RECORDS SHOWN:
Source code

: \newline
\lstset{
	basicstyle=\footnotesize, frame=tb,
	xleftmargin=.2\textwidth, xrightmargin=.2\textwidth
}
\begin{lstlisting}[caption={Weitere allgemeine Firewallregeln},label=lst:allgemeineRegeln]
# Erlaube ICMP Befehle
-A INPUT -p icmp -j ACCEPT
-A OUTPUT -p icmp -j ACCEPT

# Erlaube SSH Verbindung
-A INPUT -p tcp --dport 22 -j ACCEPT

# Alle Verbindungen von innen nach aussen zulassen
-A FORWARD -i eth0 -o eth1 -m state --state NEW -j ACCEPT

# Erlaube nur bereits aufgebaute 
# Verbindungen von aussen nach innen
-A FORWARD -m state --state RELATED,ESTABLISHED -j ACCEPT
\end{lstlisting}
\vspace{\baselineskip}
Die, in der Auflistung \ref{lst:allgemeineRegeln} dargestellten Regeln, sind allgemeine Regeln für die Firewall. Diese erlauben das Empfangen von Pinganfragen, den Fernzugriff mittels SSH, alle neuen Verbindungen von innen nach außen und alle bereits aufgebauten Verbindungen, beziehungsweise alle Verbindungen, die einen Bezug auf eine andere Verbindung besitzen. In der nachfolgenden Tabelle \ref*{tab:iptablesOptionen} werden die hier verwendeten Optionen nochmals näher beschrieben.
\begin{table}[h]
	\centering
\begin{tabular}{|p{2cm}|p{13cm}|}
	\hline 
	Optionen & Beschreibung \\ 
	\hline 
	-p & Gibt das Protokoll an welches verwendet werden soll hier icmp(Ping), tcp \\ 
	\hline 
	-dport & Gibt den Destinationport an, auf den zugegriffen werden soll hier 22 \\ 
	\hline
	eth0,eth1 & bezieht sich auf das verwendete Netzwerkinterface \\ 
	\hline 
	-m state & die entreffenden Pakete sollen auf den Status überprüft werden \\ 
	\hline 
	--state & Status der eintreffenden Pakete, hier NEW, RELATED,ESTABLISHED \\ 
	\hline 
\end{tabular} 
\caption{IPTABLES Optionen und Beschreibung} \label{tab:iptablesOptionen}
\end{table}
* * *
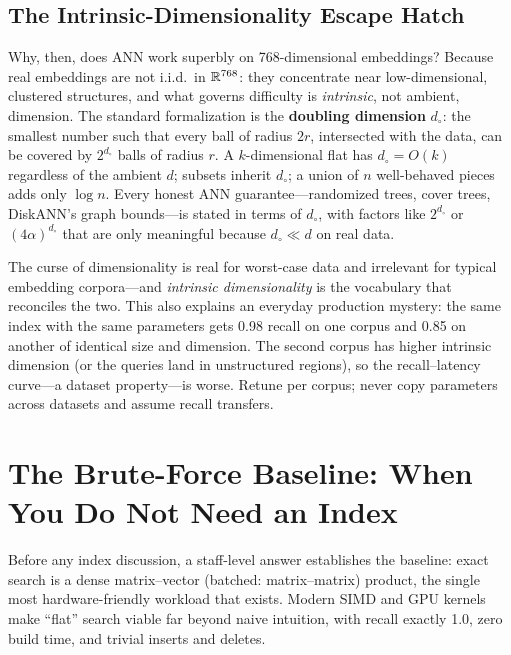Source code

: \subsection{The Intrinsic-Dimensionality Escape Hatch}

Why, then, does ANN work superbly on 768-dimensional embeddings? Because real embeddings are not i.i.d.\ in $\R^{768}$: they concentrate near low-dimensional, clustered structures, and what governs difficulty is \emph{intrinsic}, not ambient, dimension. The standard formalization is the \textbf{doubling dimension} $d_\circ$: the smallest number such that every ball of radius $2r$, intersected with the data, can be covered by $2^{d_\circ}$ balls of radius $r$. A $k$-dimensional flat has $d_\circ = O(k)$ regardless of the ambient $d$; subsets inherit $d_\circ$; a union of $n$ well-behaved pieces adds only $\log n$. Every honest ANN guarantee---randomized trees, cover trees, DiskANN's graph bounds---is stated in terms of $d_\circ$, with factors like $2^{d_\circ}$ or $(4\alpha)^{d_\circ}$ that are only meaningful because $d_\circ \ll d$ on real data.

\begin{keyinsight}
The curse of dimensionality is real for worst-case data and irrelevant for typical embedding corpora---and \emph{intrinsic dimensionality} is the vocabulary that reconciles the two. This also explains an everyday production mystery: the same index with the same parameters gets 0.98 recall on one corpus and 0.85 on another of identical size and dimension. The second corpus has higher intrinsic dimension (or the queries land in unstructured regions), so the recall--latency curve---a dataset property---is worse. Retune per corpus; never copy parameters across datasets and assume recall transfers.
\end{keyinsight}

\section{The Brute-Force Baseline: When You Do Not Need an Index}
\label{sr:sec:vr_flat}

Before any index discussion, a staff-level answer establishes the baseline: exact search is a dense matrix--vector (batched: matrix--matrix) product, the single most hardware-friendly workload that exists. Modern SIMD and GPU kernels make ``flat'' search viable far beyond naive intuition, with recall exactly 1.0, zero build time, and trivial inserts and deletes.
...
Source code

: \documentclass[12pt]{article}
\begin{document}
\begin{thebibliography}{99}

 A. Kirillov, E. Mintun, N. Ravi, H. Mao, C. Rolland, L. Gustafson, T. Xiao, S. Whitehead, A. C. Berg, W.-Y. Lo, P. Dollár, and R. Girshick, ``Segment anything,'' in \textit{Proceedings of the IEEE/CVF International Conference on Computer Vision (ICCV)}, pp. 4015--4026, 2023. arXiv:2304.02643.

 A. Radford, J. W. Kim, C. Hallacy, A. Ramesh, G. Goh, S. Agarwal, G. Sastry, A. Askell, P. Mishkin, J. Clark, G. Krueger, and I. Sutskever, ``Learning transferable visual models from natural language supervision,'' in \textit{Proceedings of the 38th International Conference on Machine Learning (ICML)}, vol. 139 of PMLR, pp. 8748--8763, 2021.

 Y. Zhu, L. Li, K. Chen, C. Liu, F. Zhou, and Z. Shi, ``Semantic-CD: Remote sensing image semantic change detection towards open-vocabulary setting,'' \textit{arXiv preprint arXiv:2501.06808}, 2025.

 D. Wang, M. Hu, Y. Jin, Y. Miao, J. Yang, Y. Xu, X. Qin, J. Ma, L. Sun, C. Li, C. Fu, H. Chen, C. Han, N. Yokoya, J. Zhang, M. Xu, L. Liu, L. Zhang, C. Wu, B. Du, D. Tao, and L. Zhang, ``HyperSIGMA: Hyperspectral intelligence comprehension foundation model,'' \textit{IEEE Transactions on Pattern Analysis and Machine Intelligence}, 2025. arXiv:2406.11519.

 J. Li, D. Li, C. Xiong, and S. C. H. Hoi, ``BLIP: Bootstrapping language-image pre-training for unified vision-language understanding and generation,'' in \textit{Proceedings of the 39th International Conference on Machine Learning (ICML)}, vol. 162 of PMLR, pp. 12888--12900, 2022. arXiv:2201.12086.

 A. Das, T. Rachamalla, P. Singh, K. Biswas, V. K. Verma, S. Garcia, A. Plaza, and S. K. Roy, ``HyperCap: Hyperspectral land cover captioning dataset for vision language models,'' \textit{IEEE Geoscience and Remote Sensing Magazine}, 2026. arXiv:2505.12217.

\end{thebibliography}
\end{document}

YOUR GOAL:
Taking the lines of the listing one by one, count those that contain "language", and answer with the number only.

ANSWER SPACE:
3